Please repeat, from the entries that follow, the lines from the one containing "twice, forwards and" through the one containing "The main challenge" exactly, adding nothing.

-------- ENTRIES SUPPLIED

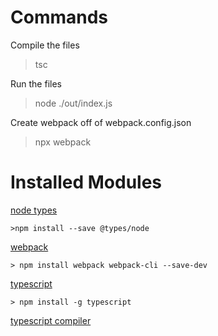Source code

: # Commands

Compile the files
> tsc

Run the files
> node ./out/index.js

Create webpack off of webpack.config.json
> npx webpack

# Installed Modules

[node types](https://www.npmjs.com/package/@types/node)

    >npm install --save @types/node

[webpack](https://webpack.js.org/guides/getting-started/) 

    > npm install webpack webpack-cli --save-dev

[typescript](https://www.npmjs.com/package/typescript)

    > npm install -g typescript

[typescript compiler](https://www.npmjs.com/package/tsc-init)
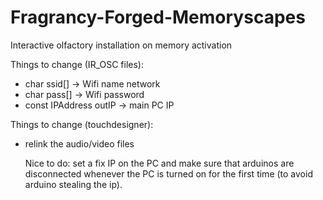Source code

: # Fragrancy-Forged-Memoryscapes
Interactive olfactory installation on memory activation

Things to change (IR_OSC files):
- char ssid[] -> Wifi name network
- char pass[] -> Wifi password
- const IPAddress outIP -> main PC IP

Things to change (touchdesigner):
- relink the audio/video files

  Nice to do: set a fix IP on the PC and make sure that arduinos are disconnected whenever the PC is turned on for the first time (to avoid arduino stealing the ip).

----------------
-------- ENTRIES SUPPLIED

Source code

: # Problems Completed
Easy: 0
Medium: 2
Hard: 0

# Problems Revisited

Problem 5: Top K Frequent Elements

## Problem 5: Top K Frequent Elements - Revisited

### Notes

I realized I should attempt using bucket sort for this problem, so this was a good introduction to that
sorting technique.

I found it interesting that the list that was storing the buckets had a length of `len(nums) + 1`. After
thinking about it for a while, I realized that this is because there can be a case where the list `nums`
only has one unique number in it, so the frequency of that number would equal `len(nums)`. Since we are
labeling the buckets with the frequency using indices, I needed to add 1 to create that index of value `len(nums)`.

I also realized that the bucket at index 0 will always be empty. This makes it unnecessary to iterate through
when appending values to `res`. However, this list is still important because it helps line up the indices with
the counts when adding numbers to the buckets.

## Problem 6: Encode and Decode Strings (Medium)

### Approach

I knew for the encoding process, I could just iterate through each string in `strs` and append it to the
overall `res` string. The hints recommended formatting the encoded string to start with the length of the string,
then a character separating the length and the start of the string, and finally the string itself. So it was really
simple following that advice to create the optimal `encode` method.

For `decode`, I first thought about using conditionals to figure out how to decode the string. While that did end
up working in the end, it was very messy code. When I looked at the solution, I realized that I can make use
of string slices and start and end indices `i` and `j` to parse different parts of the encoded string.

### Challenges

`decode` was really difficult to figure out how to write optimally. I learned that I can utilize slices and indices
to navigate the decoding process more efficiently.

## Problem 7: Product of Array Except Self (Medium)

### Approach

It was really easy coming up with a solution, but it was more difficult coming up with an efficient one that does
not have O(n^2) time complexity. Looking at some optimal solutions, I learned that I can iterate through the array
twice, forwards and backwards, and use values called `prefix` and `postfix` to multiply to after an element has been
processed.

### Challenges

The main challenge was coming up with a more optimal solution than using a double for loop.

----------------
-------- ENTRIES SUPPLIED

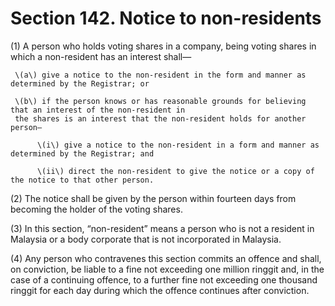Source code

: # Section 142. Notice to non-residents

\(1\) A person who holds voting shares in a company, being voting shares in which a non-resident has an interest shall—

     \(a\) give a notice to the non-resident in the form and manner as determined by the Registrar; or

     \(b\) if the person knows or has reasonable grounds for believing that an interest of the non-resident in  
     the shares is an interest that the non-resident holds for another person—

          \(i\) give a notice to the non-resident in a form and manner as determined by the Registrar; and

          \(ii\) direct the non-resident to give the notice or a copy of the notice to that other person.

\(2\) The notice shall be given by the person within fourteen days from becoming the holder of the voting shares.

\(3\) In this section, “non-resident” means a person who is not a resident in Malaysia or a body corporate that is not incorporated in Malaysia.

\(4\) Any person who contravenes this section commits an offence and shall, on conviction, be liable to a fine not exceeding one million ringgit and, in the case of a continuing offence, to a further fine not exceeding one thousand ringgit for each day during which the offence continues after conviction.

----------------

§ **ANSWER AREA**:
twice, forwards and backwards, and use values called `prefix` and `postfix` to multiply to after an element has been
processed.

### Challenges

The main challenge was coming up with a more optimal solution than using a double for loop.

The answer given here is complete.